In the data below, find each line containing the string "boolean" and return it.
━━━━━━━━━━━━━━━━━━━━
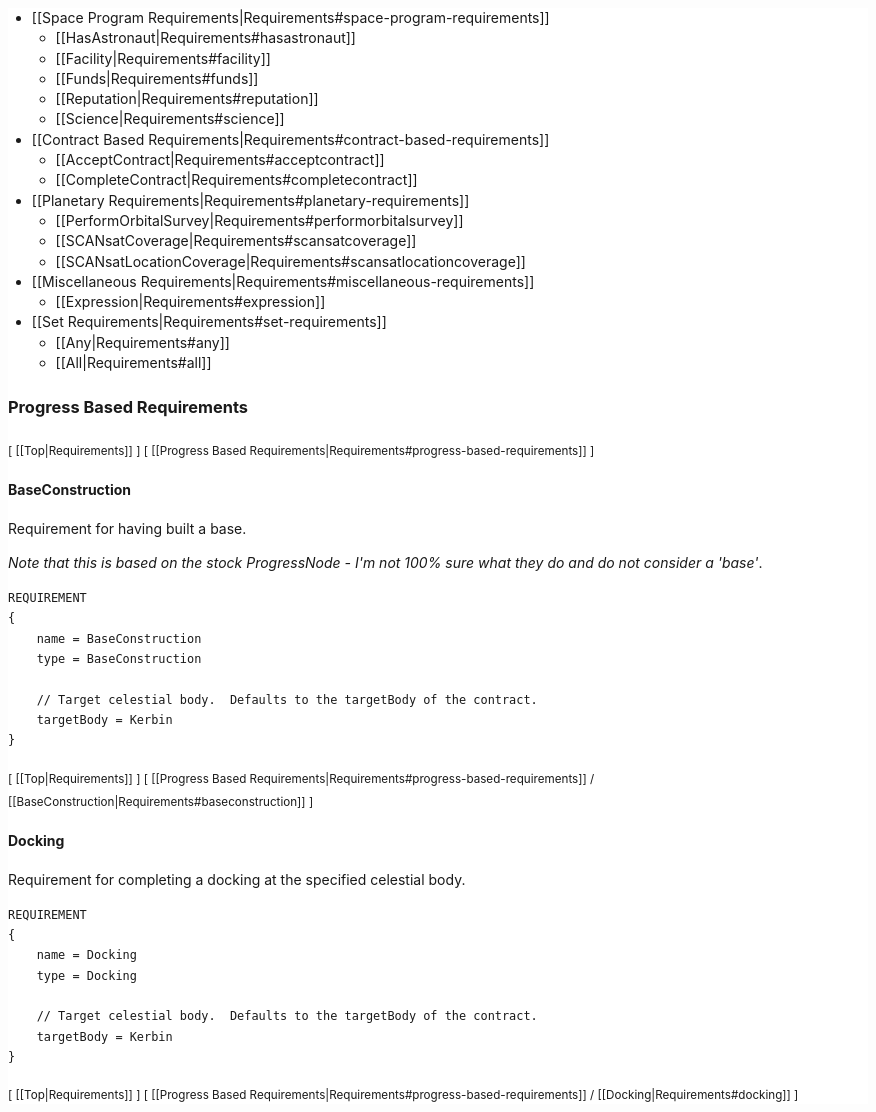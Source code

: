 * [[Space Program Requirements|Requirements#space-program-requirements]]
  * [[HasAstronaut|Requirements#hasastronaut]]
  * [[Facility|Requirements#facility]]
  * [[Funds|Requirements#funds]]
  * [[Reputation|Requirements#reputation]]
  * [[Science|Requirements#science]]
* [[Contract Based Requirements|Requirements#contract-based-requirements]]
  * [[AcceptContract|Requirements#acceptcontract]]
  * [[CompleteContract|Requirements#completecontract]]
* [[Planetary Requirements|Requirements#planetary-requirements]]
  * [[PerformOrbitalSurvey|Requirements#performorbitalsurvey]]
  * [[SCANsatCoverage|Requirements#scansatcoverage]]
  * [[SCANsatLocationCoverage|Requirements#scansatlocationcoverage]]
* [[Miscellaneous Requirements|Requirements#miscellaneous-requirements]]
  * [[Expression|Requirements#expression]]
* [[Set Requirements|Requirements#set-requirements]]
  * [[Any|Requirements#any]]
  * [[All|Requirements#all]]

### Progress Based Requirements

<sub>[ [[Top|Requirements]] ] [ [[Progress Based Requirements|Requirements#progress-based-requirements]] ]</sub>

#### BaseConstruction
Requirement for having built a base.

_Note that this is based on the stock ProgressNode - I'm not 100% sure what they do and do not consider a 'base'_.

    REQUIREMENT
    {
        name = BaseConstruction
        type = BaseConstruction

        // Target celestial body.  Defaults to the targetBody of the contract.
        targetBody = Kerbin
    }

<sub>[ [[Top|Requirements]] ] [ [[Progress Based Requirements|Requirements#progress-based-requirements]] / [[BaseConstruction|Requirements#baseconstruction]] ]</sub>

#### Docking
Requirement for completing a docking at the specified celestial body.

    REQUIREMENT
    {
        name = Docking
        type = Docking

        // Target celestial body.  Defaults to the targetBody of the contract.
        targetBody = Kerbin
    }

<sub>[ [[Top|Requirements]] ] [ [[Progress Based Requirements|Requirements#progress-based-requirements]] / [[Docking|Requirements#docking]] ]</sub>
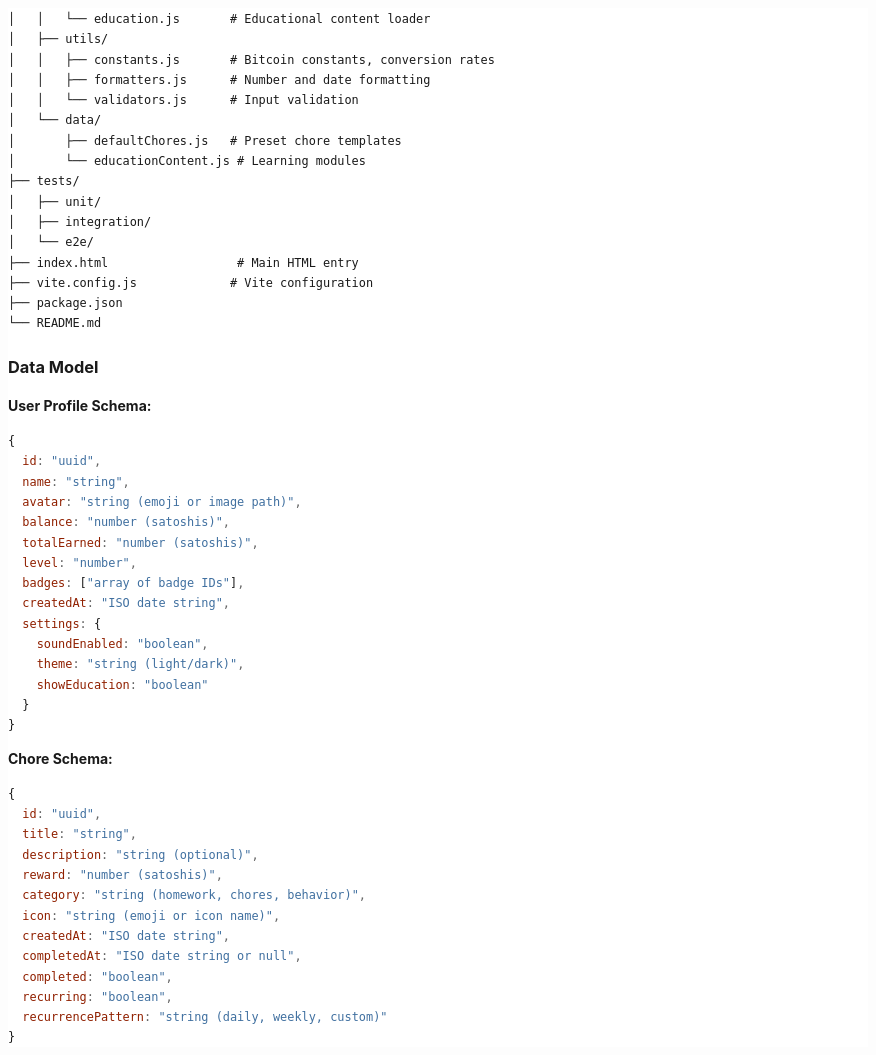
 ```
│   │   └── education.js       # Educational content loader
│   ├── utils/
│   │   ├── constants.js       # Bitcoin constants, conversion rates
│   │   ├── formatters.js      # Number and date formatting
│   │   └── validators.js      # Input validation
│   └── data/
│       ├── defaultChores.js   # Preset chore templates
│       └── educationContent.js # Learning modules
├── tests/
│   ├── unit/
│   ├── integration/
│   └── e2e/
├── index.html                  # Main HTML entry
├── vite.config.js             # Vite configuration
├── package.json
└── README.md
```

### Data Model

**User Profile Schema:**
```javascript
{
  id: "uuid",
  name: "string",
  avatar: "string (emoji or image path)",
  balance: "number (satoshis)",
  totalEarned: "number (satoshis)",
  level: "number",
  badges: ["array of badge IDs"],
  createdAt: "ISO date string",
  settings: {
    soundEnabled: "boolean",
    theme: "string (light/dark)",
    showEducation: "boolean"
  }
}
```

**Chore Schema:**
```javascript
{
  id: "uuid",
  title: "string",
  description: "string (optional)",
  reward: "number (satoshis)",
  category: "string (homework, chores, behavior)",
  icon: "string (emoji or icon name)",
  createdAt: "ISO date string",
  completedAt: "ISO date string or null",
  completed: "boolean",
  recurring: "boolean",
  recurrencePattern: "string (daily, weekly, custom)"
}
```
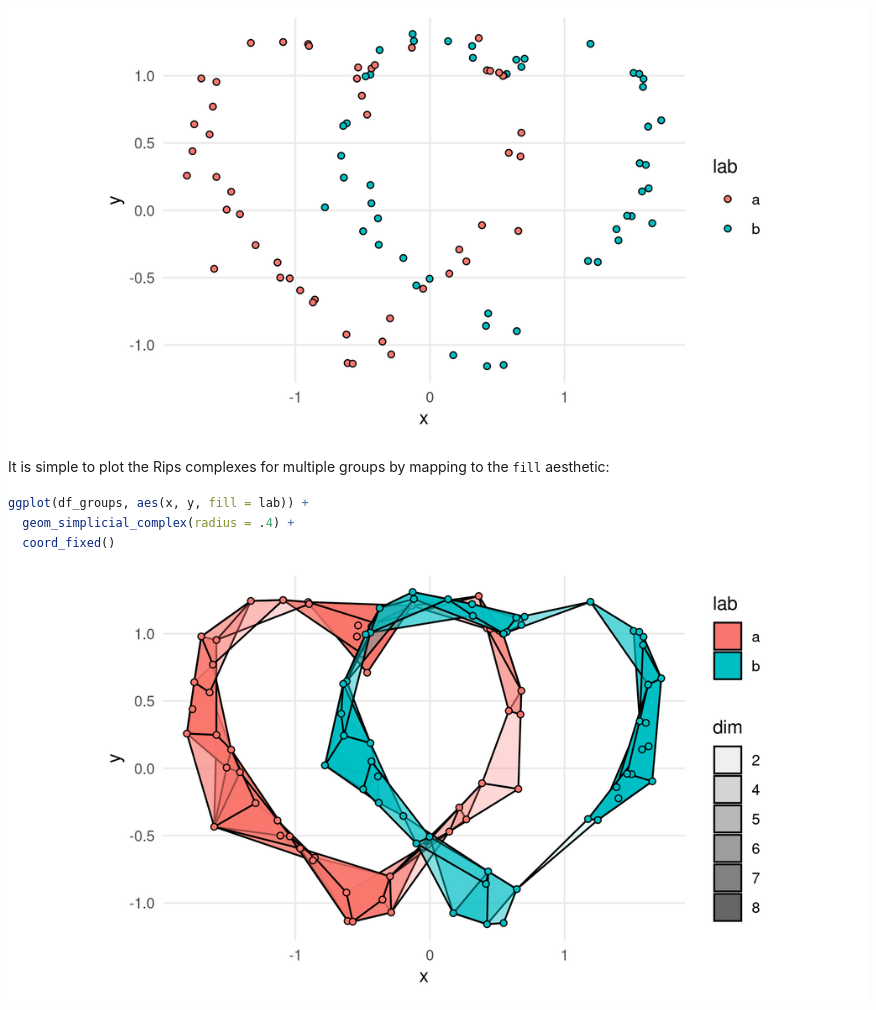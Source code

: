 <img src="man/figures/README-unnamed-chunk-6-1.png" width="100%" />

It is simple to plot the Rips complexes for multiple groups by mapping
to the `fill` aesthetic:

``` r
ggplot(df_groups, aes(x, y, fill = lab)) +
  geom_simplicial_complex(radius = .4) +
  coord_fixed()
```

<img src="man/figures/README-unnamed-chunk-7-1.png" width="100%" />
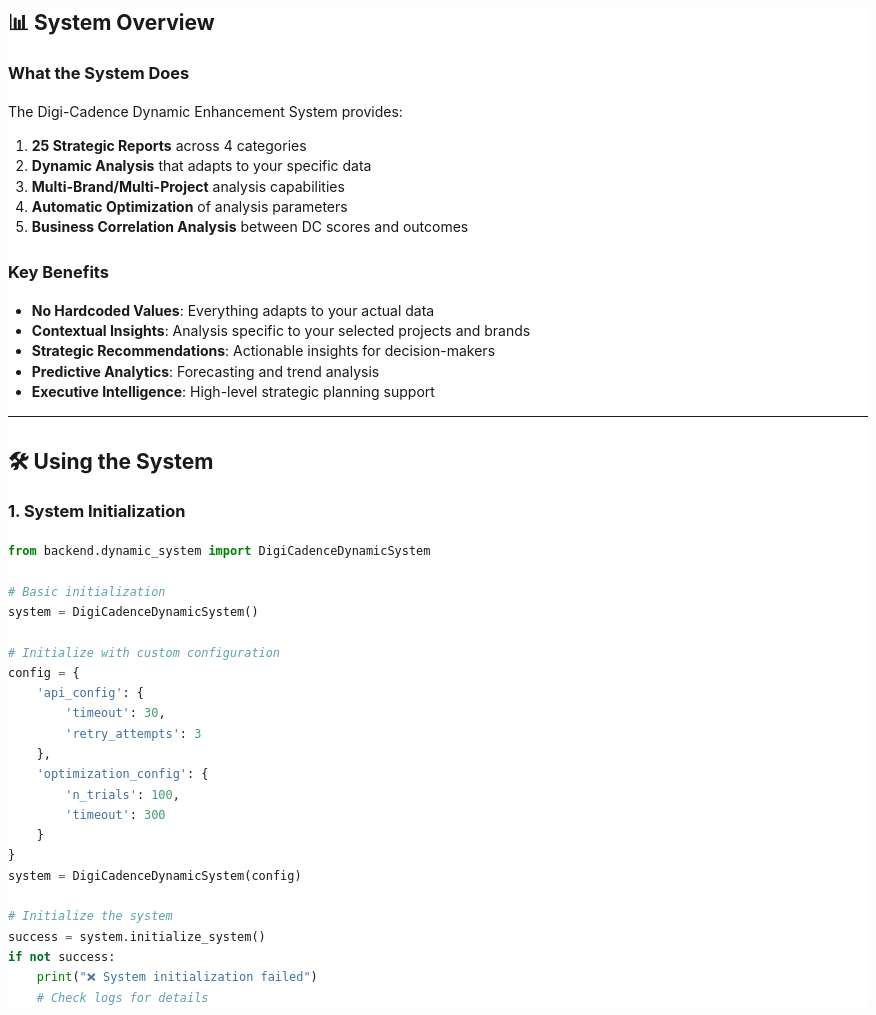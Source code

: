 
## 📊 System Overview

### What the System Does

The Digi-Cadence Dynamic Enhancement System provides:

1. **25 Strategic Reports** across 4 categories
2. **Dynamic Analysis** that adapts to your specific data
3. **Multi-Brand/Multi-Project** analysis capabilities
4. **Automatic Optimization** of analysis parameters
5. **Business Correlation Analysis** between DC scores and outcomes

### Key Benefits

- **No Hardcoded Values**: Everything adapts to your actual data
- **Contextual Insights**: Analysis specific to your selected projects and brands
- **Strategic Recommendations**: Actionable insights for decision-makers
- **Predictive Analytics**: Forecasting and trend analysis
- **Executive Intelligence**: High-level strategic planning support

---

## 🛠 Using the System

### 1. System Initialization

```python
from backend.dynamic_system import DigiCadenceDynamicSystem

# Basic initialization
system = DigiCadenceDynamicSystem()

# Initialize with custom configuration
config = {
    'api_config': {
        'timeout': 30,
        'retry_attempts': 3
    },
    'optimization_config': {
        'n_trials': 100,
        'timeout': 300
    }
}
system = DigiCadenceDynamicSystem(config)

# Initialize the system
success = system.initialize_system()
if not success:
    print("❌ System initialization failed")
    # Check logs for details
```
━━━━━━━━━━━━━━━━━━━━
▶ **EXERCISE RESULT**
    soundEnabled: "boolean",
    showEducation: "boolean"
  completed: "boolean",
  recurring: "boolean",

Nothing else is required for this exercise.